== THE PROBLEM ==
The copy you return must match the listing word for word and carry no pictures.

== SUPPLIED MATERIAL ==
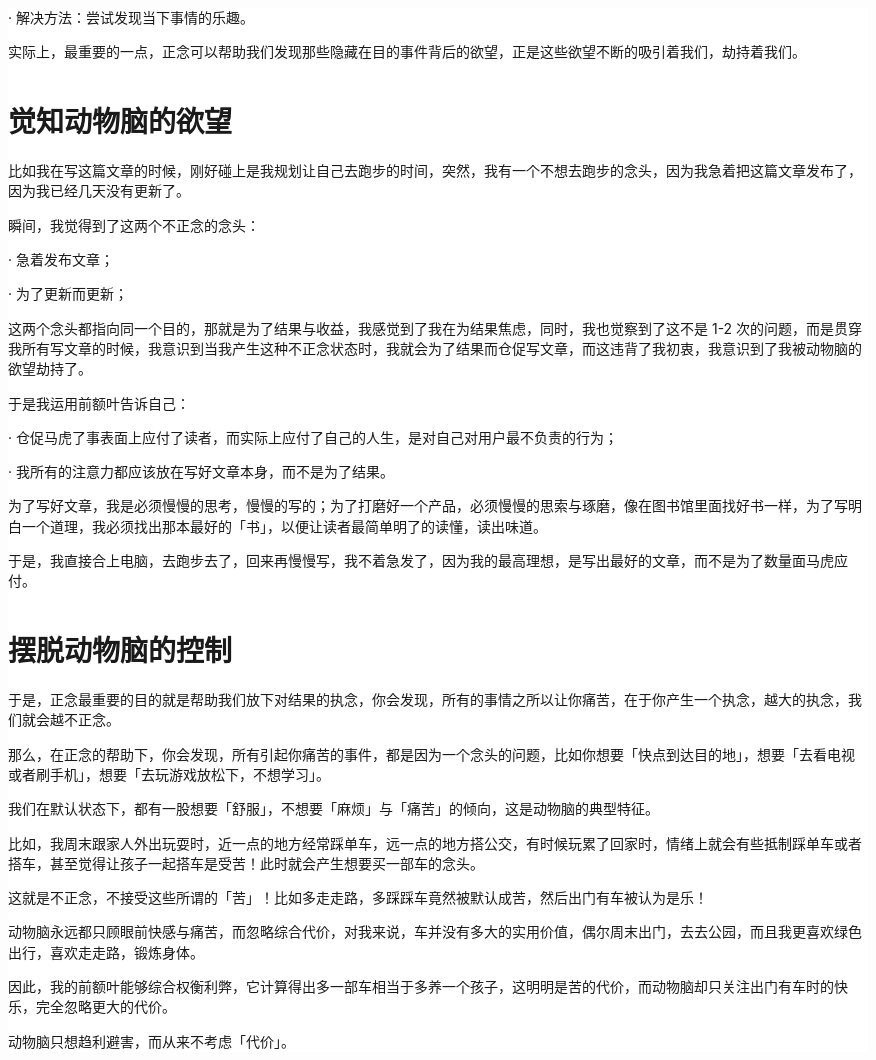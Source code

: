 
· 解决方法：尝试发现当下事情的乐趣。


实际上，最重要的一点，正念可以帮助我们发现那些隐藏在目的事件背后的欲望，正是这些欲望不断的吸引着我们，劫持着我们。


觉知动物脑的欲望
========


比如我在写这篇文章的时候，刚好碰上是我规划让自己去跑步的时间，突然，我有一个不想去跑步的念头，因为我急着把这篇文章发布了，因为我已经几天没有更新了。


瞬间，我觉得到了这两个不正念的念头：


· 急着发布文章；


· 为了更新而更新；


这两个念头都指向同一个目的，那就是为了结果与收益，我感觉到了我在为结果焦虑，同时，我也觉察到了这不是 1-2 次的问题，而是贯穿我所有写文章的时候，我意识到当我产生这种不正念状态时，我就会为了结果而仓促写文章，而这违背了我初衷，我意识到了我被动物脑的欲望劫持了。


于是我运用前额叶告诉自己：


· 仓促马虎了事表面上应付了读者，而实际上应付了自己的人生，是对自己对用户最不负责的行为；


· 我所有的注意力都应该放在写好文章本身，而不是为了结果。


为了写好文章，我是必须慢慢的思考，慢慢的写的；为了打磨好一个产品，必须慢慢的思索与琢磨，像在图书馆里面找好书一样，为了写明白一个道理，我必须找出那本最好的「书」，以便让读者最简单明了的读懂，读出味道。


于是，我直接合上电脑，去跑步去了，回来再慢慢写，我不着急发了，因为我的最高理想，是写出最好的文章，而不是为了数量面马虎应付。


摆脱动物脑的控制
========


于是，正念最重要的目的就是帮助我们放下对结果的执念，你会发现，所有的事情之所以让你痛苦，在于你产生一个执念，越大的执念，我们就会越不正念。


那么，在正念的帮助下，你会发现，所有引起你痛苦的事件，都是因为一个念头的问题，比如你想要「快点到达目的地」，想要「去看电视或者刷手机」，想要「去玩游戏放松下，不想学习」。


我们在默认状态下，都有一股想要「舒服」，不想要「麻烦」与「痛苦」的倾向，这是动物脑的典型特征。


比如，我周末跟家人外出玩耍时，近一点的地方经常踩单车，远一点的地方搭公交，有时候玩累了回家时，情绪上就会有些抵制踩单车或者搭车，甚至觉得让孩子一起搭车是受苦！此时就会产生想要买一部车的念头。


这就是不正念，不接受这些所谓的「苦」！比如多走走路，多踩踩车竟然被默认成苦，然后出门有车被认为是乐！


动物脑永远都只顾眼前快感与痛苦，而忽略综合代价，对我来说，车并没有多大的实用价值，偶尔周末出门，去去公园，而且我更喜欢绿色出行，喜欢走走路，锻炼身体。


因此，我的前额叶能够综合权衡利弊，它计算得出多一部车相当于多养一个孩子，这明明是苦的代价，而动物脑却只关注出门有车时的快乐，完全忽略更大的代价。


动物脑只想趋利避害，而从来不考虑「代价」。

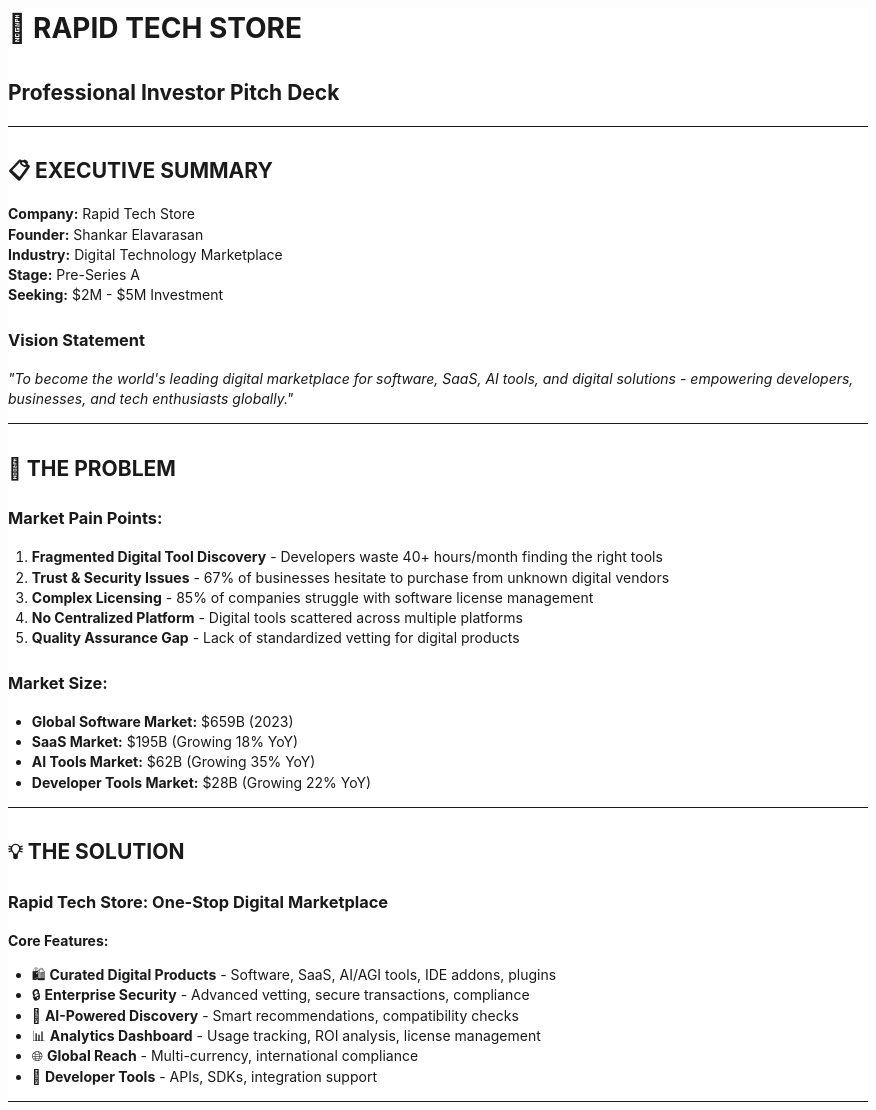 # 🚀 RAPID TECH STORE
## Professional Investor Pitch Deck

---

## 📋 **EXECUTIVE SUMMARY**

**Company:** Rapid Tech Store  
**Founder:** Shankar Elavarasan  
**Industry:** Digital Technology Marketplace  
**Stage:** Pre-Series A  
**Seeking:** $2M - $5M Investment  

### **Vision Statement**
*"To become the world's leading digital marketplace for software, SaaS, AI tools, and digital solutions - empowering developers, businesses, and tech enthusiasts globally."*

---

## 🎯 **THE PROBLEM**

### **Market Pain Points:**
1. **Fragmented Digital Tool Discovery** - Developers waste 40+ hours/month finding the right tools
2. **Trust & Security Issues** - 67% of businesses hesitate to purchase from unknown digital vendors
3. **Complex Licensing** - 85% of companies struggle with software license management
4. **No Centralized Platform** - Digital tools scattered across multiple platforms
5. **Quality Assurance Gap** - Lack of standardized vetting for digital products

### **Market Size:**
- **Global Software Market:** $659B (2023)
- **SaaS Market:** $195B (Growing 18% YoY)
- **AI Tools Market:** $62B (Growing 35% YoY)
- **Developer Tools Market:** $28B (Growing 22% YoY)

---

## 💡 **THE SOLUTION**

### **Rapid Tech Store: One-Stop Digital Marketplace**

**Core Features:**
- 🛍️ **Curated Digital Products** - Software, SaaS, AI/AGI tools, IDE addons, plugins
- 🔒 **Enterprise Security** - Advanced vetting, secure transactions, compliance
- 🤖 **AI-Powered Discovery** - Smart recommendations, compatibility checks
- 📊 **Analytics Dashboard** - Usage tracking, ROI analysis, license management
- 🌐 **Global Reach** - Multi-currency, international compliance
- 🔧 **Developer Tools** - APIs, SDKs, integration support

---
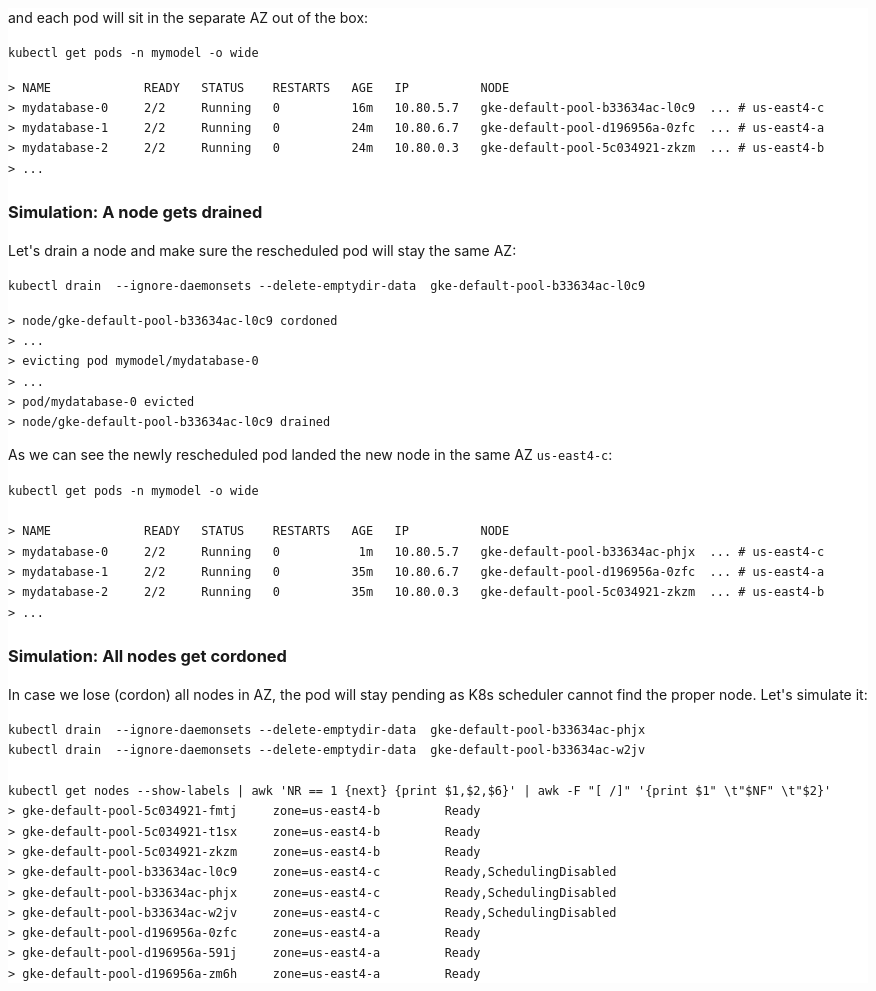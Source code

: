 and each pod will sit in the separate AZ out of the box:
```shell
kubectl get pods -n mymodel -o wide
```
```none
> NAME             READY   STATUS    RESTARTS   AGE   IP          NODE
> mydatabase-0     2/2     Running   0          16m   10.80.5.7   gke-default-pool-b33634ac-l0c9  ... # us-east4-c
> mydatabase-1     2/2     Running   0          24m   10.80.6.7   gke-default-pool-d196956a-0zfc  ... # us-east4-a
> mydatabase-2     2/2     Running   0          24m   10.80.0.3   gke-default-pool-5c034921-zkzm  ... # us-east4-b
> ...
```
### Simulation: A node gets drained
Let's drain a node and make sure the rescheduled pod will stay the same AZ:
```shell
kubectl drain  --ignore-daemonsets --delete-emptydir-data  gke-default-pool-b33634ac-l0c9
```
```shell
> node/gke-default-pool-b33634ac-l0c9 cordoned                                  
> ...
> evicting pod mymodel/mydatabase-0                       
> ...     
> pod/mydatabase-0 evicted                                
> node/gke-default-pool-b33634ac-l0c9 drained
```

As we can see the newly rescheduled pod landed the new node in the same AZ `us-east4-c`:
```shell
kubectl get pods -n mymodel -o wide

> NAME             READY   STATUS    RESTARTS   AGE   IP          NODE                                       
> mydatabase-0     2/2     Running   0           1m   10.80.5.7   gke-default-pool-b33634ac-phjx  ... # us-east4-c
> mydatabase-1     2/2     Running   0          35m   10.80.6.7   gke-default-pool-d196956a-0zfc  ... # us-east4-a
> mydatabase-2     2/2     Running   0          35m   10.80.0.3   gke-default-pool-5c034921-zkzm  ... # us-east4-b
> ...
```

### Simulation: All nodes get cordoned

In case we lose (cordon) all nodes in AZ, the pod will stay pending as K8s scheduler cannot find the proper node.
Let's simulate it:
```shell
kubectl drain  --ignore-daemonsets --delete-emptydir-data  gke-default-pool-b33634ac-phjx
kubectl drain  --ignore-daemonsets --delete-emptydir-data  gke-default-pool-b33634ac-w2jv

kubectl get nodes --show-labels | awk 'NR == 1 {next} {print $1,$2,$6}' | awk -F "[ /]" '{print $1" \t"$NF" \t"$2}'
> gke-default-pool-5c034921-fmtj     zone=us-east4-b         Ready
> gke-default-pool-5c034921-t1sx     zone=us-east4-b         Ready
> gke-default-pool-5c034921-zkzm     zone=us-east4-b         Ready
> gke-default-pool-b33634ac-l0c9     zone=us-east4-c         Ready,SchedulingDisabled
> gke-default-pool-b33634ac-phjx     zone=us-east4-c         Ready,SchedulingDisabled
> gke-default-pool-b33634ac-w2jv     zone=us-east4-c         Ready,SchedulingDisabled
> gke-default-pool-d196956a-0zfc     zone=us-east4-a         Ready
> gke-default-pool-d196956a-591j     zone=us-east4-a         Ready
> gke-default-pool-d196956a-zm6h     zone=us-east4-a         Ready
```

== ANSWER SPACE ==
Source code

: 
· 解决方法：尝试发现当下事情的乐趣。


实际上，最重要的一点，正念可以帮助我们发现那些隐藏在目的事件背后的欲望，正是这些欲望不断的吸引着我们，劫持着我们。


觉知动物脑的欲望
========


比如我在写这篇文章的时候，刚好碰上是我规划让自己去跑步的时间，突然，我有一个不想去跑步的念头，因为我急着把这篇文章发布了，因为我已经几天没有更新了。


瞬间，我觉得到了这两个不正念的念头：


· 急着发布文章；


· 为了更新而更新；


这两个念头都指向同一个目的，那就是为了结果与收益，我感觉到了我在为结果焦虑，同时，我也觉察到了这不是 1-2 次的问题，而是贯穿我所有写文章的时候，我意识到当我产生这种不正念状态时，我就会为了结果而仓促写文章，而这违背了我初衷，我意识到了我被动物脑的欲望劫持了。


于是我运用前额叶告诉自己：


· 仓促马虎了事表面上应付了读者，而实际上应付了自己的人生，是对自己对用户最不负责的行为；


· 我所有的注意力都应该放在写好文章本身，而不是为了结果。


为了写好文章，我是必须慢慢的思考，慢慢的写的；为了打磨好一个产品，必须慢慢的思索与琢磨，像在图书馆里面找好书一样，为了写明白一个道理，我必须找出那本最好的「书」，以便让读者最简单明了的读懂，读出味道。


于是，我直接合上电脑，去跑步去了，回来再慢慢写，我不着急发了，因为我的最高理想，是写出最好的文章，而不是为了数量面马虎应付。


摆脱动物脑的控制
========


于是，正念最重要的目的就是帮助我们放下对结果的执念，你会发现，所有的事情之所以让你痛苦，在于你产生一个执念，越大的执念，我们就会越不正念。


那么，在正念的帮助下，你会发现，所有引起你痛苦的事件，都是因为一个念头的问题，比如你想要「快点到达目的地」，想要「去看电视或者刷手机」，想要「去玩游戏放松下，不想学习」。


我们在默认状态下，都有一股想要「舒服」，不想要「麻烦」与「痛苦」的倾向，这是动物脑的典型特征。


比如，我周末跟家人外出玩耍时，近一点的地方经常踩单车，远一点的地方搭公交，有时候玩累了回家时，情绪上就会有些抵制踩单车或者搭车，甚至觉得让孩子一起搭车是受苦！此时就会产生想要买一部车的念头。


这就是不正念，不接受这些所谓的「苦」！比如多走走路，多踩踩车竟然被默认成苦，然后出门有车被认为是乐！


动物脑永远都只顾眼前快感与痛苦，而忽略综合代价，对我来说，车并没有多大的实用价值，偶尔周末出门，去去公园，而且我更喜欢绿色出行，喜欢走走路，锻炼身体。


因此，我的前额叶能够综合权衡利弊，它计算得出多一部车相当于多养一个孩子，这明明是苦的代价，而动物脑却只关注出门有车时的快乐，完全忽略更大的代价。


动物脑只想趋利避害，而从来不考虑「代价」。

 # 🚀 RAPID TECH STORE
## Professional Investor Pitch Deck

---

## 📋 **EXECUTIVE SUMMARY**

**Company:** Rapid Tech Store  
**Founder:** Shankar Elavarasan  
**Industry:** Digital Technology Marketplace  
**Stage:** Pre-Series A  
**Seeking:** $2M - $5M Investment  

### **Vision Statement**
*"To become the world's leading digital marketplace for software, SaaS, AI tools, and digital solutions - empowering developers, businesses, and tech enthusiasts globally."*

---

## 🎯 **THE PROBLEM**

### **Market Pain Points:**
1. **Fragmented Digital Tool Discovery** - Developers waste 40+ hours/month finding the right tools
2. **Trust & Security Issues** - 67% of businesses hesitate to purchase from unknown digital vendors
3. **Complex Licensing** - 85% of companies struggle with software license management
4. **No Centralized Platform** - Digital tools scattered across multiple platforms
5. **Quality Assurance Gap** - Lack of standardized vetting for digital products

### **Market Size:**
- **Global Software Market:** $659B (2023)
- **SaaS Market:** $195B (Growing 18% YoY)
- **AI Tools Market:** $62B (Growing 35% YoY)
- **Developer Tools Market:** $28B (Growing 22% YoY)

---

## 💡 **THE SOLUTION**

### **Rapid Tech Store: One-Stop Digital Marketplace**

**Core Features:**
- 🛍️ **Curated Digital Products** - Software, SaaS, AI/AGI tools, IDE addons, plugins
- 🔒 **Enterprise Security** - Advanced vetting, secure transactions, compliance
- 🤖 **AI-Powered Discovery** - Smart recommendations, compatibility checks
- 📊 **Analytics Dashboard** - Usage tracking, ROI analysis, license management
- 🌐 **Global Reach** - Multi-currency, international compliance
- 🔧 **Developer Tools** - APIs, SDKs, integration support

---
Source code

: and each pod will sit in the separate AZ out of the box:
```shell
kubectl get pods -n mymodel -o wide
```
```none
> NAME             READY   STATUS    RESTARTS   AGE   IP          NODE
> mydatabase-0     2/2     Running   0          16m   10.80.5.7   gke-default-pool-b33634ac-l0c9  ... # us-east4-c
> mydatabase-1     2/2     Running   0          24m   10.80.6.7   gke-default-pool-d196956a-0zfc  ... # us-east4-a
> mydatabase-2     2/2     Running   0          24m   10.80.0.3   gke-default-pool-5c034921-zkzm  ... # us-east4-b
> ...
```
### Simulation: A node gets drained
Let's drain a node and make sure the rescheduled pod will stay the same AZ:
```shell
kubectl drain  --ignore-daemonsets --delete-emptydir-data  gke-default-pool-b33634ac-l0c9
```
```shell
> node/gke-default-pool-b33634ac-l0c9 cordoned                                  
> ...
> evicting pod mymodel/mydatabase-0                       
> ...     
> pod/mydatabase-0 evicted                                
> node/gke-default-pool-b33634ac-l0c9 drained
```

As we can see the newly rescheduled pod landed the new node in the same AZ `us-east4-c`:
```shell
kubectl get pods -n mymodel -o wide

> NAME             READY   STATUS    RESTARTS   AGE   IP          NODE                                       
> mydatabase-0     2/2     Running   0           1m   10.80.5.7   gke-default-pool-b33634ac-phjx  ... # us-east4-c
> mydatabase-1     2/2     Running   0          35m   10.80.6.7   gke-default-pool-d196956a-0zfc  ... # us-east4-a
> mydatabase-2     2/2     Running   0          35m   10.80.0.3   gke-default-pool-5c034921-zkzm  ... # us-east4-b
> ...
```

### Simulation: All nodes get cordoned

In case we lose (cordon) all nodes in AZ, the pod will stay pending as K8s scheduler cannot find the proper node.
Let's simulate it:
```shell
kubectl drain  --ignore-daemonsets --delete-emptydir-data  gke-default-pool-b33634ac-phjx
kubectl drain  --ignore-daemonsets --delete-emptydir-data  gke-default-pool-b33634ac-w2jv

kubectl get nodes --show-labels | awk 'NR == 1 {next} {print $1,$2,$6}' | awk -F "[ /]" '{print $1" \t"$NF" \t"$2}'
> gke-default-pool-5c034921-fmtj     zone=us-east4-b         Ready
> gke-default-pool-5c034921-t1sx     zone=us-east4-b         Ready
> gke-default-pool-5c034921-zkzm     zone=us-east4-b         Ready
> gke-default-pool-b33634ac-l0c9     zone=us-east4-c         Ready,SchedulingDisabled
> gke-default-pool-b33634ac-phjx     zone=us-east4-c         Ready,SchedulingDisabled
> gke-default-pool-b33634ac-w2jv     zone=us-east4-c         Ready,SchedulingDisabled
> gke-default-pool-d196956a-0zfc     zone=us-east4-a         Ready
> gke-default-pool-d196956a-591j     zone=us-east4-a         Ready
> gke-default-pool-d196956a-zm6h     zone=us-east4-a         Ready
```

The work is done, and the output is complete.